Inflation Reduction Act of 2022: Key Tax Provisions

On August 16, 2022, President George W. Bush signed the Inflation Reduction Act (IRA), which has tax policies affecting businesses, people, the clean-energy sector, healthcare, and more. 

As always, tax law is intricate; therefore, it is wise to consult a certified tax and accounting specialist. Any issues you may have regarding the Inflation Reduction Act and your tax situation should be directed to the business tax planner in Lake Mary, FL, without delay.

Look at it this way:


Business loss limitation under Section 461(l). Small business owners (sole proprietorships, partnerships, and S-corporations) can take advantage of the pass-through tax deduction under tax reform (TCJA of 2017). A taxpayer could only deduct up to $250,000 in nonbusiness income from business losses under the tax break ($500,000 for married couples filing jointly). It is now in effect for tax years 2021 to 2026 and will continue until 2028.

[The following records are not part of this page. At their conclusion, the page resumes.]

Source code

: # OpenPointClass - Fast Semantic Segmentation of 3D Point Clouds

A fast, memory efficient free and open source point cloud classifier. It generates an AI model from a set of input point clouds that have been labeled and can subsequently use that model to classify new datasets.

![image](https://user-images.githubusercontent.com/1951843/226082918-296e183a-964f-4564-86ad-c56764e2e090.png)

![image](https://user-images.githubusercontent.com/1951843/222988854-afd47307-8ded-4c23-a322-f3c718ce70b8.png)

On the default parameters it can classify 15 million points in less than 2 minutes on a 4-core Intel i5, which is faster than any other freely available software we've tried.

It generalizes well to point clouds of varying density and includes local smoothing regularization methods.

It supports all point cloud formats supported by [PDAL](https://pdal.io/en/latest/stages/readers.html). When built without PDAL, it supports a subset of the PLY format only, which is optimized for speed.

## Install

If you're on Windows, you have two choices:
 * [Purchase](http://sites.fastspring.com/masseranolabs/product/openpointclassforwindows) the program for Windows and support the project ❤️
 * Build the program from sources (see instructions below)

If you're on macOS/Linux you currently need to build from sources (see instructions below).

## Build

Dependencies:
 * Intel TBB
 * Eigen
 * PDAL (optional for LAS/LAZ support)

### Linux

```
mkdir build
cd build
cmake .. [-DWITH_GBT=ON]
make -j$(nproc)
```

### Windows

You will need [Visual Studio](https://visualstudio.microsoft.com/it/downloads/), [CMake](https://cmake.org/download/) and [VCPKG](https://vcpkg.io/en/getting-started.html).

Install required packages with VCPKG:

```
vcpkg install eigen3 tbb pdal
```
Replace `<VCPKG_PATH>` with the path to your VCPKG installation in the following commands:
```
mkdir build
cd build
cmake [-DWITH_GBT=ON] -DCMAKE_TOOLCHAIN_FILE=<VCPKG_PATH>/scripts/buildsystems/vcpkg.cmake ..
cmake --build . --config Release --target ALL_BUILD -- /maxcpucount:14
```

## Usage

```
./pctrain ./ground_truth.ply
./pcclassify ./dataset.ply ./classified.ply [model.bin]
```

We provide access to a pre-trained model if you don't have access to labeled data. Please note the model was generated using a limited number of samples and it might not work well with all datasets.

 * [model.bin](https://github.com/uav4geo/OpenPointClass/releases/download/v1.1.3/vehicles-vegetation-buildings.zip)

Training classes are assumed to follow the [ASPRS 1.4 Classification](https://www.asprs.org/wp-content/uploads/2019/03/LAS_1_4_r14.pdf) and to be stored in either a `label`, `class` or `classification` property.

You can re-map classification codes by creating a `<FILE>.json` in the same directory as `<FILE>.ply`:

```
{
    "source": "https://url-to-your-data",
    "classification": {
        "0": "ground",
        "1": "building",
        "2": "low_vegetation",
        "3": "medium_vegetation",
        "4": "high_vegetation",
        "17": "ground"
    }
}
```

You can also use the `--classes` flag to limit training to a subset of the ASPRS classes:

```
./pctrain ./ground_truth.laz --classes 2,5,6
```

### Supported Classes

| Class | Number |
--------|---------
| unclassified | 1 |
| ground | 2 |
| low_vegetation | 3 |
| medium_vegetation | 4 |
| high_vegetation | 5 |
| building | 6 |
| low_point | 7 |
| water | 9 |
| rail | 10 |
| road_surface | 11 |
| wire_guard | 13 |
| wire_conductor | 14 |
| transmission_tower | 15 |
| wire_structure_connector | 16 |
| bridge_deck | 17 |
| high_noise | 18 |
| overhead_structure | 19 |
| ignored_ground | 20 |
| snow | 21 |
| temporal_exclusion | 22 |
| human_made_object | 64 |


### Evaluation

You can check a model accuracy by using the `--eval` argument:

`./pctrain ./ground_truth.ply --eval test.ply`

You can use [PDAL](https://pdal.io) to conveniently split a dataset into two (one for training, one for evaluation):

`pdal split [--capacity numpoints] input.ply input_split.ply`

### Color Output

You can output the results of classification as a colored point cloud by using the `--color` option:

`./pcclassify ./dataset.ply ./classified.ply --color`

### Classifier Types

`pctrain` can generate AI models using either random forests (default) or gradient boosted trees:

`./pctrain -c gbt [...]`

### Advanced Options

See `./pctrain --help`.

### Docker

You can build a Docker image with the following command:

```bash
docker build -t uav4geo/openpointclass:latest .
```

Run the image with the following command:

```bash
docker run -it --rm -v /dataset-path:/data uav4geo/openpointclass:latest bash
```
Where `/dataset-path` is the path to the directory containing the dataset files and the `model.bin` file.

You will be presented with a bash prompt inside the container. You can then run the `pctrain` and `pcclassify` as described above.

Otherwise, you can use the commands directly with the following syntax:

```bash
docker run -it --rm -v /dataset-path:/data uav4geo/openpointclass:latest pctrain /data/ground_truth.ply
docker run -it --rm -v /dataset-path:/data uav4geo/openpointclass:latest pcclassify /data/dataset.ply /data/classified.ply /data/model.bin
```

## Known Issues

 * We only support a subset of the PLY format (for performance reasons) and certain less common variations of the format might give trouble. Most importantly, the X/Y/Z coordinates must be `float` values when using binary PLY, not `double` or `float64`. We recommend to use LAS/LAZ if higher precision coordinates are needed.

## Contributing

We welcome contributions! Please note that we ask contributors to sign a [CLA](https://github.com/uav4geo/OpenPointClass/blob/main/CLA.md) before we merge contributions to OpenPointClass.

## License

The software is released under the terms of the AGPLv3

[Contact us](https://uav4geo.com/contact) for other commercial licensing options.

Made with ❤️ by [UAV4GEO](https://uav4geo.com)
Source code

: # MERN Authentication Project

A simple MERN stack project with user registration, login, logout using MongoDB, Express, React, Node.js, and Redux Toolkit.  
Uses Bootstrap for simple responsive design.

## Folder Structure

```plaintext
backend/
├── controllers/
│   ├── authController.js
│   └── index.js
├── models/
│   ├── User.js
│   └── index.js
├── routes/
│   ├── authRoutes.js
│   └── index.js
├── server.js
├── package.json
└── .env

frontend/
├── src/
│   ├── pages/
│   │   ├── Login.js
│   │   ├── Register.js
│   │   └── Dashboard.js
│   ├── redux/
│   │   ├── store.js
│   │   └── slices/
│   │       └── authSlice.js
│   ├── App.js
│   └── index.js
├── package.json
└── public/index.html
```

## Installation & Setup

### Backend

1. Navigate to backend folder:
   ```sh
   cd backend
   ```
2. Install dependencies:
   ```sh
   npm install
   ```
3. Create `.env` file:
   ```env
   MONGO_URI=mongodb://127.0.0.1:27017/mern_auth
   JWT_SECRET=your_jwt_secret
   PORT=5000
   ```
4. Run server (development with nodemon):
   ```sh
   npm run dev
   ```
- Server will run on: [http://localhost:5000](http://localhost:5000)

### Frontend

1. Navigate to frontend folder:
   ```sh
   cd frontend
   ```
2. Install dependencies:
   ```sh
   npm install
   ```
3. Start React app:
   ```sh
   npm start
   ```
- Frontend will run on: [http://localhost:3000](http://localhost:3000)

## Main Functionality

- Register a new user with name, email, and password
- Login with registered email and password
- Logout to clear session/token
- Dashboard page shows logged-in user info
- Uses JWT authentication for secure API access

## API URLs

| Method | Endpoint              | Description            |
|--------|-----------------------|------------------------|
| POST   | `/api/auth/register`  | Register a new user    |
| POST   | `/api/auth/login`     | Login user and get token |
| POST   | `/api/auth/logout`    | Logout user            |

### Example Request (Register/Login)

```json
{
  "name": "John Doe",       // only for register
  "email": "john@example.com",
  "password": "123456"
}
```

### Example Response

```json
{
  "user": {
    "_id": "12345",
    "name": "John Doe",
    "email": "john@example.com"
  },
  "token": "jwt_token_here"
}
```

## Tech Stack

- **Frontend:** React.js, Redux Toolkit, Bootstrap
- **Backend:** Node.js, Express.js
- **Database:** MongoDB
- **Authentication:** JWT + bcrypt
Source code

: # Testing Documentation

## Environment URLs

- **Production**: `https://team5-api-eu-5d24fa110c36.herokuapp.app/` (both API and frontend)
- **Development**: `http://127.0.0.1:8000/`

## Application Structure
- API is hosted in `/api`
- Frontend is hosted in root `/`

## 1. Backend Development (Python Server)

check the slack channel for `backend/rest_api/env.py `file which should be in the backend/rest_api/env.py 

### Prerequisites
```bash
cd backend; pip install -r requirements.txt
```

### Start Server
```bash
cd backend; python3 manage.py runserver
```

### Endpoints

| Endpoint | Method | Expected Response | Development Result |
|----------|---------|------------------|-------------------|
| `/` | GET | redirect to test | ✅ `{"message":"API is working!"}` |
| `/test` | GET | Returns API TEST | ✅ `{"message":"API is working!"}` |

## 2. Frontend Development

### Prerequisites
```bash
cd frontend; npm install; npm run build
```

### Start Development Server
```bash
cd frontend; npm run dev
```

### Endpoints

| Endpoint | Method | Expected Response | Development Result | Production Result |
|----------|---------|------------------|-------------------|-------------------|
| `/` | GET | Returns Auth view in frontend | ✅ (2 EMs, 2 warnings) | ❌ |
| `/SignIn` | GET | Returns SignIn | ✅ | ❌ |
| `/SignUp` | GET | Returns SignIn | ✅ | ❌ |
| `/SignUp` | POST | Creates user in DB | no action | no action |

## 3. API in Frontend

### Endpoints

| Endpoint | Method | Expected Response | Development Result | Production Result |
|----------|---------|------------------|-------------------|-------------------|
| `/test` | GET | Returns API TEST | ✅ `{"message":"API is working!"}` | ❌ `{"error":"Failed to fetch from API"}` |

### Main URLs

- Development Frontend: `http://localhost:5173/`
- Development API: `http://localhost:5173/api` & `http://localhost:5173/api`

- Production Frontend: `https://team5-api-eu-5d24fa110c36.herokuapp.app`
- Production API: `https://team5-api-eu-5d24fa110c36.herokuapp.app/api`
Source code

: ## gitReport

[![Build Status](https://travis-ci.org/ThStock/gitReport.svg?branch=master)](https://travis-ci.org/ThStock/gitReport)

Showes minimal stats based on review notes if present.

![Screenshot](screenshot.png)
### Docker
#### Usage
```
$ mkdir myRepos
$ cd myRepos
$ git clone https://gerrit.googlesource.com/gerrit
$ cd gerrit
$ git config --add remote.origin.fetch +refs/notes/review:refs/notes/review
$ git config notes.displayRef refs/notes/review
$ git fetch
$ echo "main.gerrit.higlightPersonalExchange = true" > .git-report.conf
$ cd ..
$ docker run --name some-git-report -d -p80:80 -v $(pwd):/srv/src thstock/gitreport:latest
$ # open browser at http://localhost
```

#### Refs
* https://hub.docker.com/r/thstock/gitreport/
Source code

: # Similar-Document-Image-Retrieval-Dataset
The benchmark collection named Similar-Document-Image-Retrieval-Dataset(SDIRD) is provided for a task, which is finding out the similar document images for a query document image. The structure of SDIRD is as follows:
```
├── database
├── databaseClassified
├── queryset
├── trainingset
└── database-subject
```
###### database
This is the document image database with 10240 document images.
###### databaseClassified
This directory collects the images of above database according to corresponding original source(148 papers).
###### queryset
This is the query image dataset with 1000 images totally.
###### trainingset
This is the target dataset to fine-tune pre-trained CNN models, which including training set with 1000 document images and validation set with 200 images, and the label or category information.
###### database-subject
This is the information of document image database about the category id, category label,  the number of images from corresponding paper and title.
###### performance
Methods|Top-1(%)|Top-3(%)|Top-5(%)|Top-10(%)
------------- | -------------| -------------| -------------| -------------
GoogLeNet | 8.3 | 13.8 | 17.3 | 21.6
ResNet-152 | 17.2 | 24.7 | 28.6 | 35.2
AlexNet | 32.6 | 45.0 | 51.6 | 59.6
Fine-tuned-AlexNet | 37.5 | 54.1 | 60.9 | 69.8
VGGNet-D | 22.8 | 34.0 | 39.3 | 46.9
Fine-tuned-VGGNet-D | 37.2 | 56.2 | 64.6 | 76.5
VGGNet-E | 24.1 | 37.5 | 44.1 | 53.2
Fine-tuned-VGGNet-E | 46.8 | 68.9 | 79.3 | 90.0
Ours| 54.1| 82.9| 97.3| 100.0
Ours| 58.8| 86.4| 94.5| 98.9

Examine the Payroll Tax Credit. Tax years after December 31, 2022, will see an increase of $250,000 to $500,000 in the restriction amount for the Sec. 41(h) research credit against payroll tax. A credit limit of $250,000 will reduce the FICA payroll tax payment. To offset the second $250,000 cap, the employer must pay its share of Medicare payroll taxes.

Alternative Minimum Tax for Big Businesses. The corporate alternative minimum tax (AMT) that was eliminated under the 2017 tax reform has been reinstated, but it is now based on book income, not taxable income. A corporation’s book income is the amount of income it reports to shareholders on its financial statements.

An excise tax of 1% on stock repurchases by corporations that are nondeductible. Corporate stock purchases made after December 31, 2022, are subject to a new 1% excise tax. The tax is paid based on the stock’s fair market value (FMV), although the excise tax is waived if the sum of all stock repurchases for a given tax year is $1 million or less. It also does not apply to stock repurchases that are a part of a reorganization in which the shareholder does not realize a gain or loss, employee stock ownership plans, or contributions of repurchased shares to these plans.

Credits for premiums under the Affordable Care Act. Taxpayers with household incomes above 400% of the poverty line are eligible for the premium tax credit till 2025.